With only a few days until the address, road closures have been mapped out, security has been beefed up, and Washington is buzzing with speculation about what hot political issues this very vocal pope will touch on.

“I could imagine him being very provocative and challenging people in the room, but I also can imagine him being very diplomatic,” said John C. Green, an expert on religion and politics at the University of Akron. “You just never know with this pope. … He takes a certain delight in surprising people.”

He could talk about abortion, making Democrats squirm as they defend federal funding for Planned Parenthood. He could talk about the dangers of climate change, putting Republicans on the spot as they fight President Obama’s push to curb carbon emissions. And he could talk about the excesses of capitalism and income inequality, fueling divisions in the 2016 presidential race.

“Of course the pope is going to talk about these things,” said Thomas Reese, a Jesuit priest and church observer for The National Catholic Reporter. “Political issues are often moral issues,” he said, and as a prophet, it’s the pope’s role to “comfort the afflicted and afflict the comfortable.”

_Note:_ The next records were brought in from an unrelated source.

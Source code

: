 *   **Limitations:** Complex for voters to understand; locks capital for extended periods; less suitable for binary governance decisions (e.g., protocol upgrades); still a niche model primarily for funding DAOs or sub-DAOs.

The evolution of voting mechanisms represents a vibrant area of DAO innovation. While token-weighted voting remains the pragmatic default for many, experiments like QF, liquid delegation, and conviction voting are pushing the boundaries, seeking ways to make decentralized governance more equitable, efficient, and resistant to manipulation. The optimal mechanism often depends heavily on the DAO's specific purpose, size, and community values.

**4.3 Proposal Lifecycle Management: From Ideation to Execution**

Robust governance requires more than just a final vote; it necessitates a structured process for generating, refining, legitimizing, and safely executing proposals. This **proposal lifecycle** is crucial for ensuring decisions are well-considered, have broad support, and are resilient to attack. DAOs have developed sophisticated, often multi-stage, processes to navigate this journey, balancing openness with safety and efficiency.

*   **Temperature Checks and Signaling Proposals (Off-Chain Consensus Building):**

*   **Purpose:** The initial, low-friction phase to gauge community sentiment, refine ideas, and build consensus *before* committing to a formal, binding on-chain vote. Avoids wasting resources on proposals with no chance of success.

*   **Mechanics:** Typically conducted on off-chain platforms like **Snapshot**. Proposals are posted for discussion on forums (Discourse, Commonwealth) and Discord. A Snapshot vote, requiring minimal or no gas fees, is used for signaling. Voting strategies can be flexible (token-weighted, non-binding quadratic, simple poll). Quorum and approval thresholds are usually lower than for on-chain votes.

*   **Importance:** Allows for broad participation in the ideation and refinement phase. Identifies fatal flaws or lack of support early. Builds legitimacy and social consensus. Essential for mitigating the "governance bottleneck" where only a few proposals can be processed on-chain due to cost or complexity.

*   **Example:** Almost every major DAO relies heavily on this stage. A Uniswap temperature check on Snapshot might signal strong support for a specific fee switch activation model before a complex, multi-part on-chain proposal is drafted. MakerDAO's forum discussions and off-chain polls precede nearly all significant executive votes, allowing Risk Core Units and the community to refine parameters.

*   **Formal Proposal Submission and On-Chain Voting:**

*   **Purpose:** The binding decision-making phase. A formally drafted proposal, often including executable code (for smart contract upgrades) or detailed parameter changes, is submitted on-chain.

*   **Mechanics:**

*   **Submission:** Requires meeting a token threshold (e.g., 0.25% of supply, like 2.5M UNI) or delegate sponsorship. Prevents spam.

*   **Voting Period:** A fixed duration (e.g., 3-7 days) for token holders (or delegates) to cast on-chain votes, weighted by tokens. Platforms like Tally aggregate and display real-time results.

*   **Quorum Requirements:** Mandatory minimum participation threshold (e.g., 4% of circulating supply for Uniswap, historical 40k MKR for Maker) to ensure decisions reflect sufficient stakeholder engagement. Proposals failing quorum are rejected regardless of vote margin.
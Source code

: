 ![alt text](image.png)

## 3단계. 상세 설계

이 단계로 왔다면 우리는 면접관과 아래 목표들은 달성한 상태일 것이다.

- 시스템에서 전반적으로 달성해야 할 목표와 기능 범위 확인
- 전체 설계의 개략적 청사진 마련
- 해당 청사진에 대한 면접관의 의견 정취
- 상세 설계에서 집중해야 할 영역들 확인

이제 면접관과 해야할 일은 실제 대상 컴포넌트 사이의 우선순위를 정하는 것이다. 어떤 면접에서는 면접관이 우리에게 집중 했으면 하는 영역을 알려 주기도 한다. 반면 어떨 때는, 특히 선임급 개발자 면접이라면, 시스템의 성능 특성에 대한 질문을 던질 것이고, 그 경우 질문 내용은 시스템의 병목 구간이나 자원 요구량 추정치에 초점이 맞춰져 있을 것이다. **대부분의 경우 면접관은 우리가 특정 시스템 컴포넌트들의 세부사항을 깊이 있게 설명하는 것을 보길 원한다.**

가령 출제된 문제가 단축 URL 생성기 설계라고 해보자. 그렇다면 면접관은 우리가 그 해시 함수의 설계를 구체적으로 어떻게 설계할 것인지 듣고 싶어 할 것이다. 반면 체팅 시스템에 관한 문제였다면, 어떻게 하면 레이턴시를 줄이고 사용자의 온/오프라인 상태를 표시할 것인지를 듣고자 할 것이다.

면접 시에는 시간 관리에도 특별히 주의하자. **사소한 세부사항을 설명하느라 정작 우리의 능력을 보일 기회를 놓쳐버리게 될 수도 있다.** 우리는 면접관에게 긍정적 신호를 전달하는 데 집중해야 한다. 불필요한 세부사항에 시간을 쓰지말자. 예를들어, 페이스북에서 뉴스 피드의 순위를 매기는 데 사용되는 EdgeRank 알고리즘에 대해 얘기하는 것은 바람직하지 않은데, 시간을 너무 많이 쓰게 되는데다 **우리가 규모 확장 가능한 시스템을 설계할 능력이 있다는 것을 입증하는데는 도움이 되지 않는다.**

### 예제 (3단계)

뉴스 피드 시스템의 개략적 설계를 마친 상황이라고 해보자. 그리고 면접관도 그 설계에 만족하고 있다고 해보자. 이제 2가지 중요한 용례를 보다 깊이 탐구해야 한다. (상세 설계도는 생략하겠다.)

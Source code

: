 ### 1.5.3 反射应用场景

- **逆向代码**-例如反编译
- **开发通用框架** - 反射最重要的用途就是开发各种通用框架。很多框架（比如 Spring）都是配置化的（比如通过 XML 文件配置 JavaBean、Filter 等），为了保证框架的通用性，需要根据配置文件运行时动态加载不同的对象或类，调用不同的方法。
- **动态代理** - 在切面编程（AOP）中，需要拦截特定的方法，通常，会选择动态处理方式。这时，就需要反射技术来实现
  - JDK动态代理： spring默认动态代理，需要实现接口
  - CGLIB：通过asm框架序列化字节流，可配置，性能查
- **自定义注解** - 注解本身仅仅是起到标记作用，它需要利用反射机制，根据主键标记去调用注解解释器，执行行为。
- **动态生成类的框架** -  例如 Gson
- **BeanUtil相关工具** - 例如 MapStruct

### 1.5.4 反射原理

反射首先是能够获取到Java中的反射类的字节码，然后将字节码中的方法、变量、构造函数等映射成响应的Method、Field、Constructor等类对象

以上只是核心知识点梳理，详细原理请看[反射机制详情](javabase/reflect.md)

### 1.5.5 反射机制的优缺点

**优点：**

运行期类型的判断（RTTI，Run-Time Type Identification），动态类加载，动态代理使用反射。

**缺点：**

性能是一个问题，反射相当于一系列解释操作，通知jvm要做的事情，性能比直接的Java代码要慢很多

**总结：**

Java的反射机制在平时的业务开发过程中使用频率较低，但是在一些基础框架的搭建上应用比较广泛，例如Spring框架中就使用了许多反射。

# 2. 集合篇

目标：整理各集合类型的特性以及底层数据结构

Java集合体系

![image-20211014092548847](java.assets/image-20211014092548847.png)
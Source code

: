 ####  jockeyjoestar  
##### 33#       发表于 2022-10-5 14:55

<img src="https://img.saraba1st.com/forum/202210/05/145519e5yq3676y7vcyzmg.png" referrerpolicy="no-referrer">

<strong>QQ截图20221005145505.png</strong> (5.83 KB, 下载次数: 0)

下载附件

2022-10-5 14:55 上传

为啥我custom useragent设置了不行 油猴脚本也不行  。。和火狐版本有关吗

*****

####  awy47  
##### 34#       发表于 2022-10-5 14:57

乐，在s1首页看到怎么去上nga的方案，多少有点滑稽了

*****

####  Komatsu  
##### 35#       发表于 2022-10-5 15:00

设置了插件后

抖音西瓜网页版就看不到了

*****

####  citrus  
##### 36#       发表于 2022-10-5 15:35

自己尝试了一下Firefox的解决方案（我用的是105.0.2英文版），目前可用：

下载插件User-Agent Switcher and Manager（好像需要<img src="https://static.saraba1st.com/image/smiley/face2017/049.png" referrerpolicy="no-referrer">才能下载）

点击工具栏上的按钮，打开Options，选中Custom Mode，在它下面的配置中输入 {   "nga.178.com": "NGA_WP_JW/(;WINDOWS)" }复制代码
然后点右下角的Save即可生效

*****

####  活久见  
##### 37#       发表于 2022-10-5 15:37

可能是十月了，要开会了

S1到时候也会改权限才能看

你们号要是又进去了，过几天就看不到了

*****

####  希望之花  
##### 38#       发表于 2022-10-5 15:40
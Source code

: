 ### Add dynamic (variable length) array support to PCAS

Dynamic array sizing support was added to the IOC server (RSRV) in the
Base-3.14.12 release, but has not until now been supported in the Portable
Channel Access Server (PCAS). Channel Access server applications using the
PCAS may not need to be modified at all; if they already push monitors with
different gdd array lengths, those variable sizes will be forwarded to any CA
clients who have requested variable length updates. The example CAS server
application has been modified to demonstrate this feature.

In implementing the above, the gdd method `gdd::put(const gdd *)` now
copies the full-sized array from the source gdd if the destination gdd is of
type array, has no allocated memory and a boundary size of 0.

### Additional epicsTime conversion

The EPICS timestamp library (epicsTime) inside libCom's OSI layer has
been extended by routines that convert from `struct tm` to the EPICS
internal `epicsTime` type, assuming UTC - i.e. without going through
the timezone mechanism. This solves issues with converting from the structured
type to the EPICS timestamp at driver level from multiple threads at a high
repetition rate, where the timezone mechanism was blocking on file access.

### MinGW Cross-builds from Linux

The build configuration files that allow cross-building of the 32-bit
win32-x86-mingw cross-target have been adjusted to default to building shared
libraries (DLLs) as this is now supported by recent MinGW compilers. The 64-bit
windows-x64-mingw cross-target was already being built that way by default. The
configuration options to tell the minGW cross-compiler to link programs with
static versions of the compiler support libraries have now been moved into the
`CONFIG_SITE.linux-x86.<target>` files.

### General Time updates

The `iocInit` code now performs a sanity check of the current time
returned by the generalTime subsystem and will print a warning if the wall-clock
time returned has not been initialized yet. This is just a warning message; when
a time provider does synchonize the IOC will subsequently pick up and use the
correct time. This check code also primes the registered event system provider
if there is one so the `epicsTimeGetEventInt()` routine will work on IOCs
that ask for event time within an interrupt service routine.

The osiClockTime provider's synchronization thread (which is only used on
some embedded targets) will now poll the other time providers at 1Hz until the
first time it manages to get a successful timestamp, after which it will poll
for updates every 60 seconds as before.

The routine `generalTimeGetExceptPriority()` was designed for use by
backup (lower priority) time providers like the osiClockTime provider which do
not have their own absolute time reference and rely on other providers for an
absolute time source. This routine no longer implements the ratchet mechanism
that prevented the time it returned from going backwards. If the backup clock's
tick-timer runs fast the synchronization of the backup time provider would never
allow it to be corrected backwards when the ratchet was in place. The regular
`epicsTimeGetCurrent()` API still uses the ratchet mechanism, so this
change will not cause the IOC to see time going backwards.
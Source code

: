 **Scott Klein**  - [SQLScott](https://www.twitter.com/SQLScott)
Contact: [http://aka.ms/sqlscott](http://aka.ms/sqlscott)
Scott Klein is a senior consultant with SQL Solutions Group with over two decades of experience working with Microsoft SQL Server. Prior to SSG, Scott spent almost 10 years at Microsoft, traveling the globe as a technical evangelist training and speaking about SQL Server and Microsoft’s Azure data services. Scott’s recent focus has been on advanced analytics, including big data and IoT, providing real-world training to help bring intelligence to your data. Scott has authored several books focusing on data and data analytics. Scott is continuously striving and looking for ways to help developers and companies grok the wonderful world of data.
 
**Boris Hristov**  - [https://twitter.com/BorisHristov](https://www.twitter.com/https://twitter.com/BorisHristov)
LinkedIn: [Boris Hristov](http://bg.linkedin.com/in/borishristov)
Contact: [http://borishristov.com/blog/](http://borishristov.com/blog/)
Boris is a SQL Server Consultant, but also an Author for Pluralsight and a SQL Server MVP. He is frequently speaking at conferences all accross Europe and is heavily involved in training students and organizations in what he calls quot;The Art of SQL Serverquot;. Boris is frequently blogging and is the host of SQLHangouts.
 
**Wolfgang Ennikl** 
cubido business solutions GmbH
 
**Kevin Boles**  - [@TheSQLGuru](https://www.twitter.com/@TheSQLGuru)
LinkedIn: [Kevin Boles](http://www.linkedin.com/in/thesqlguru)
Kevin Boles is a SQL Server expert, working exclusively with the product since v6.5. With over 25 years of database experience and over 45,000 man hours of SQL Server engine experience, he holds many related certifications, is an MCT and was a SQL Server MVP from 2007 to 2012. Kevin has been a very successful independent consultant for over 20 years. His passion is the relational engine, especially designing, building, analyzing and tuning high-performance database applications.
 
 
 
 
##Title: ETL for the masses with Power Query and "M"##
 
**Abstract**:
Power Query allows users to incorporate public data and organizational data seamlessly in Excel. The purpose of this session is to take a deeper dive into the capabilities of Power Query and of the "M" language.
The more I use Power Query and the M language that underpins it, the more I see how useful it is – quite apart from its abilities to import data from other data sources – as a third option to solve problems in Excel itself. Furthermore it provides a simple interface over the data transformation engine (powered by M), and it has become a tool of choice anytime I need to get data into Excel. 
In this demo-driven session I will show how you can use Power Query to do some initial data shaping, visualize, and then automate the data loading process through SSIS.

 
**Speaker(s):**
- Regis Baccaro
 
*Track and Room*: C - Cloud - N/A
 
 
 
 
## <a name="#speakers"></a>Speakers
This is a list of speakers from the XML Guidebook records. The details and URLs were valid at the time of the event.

How lawmakers react, he said, will make for “political theater at its best.”

For Boehner, it will not be political theater. The unflappable GOP leader, who has been tested time and again by firebrand conservatives in his caucus, said he won’t be even a smidge uncomfortable if the pope highlights issues that put his deep Catholic faith in conflict with his strong Republican politics.

“No matter what the pope has to say, I’m looking forward to hearing it,” Boehner said. “I’ll digest just like anyone else will.”

Boehner said he has worked to make this moment happen because he believes it will “help awaken the Congress and awaken the American people … to our higher callings.”

Plus, he has dreamed of meeting the pope since he was an altar boy in Reading, where he was one of 12 children and where he went to Mass nearly every morning before heading off to school.

“You looked at the pope as almost God living on Earth, or at least God’s representative,” said Jerry Vanden Eynden, a friend of Boehner’s since childhood. “So for Boehner to meet him and pull this off, this is a big, big deal to him.”

Before the pope’s speech to Congress, Boehner will get to meet the pontiff one-on-one in his stately Capitol office. The Ohio Republican said he is not nervous -- and he’s not preparing for what he will say.

“It’ll be like meeting any other world leader, except he’s the head of the Catholic Church and he’s a descendent of St. Peter,” Boehner said. “I’m sure that God will give me all the right words.”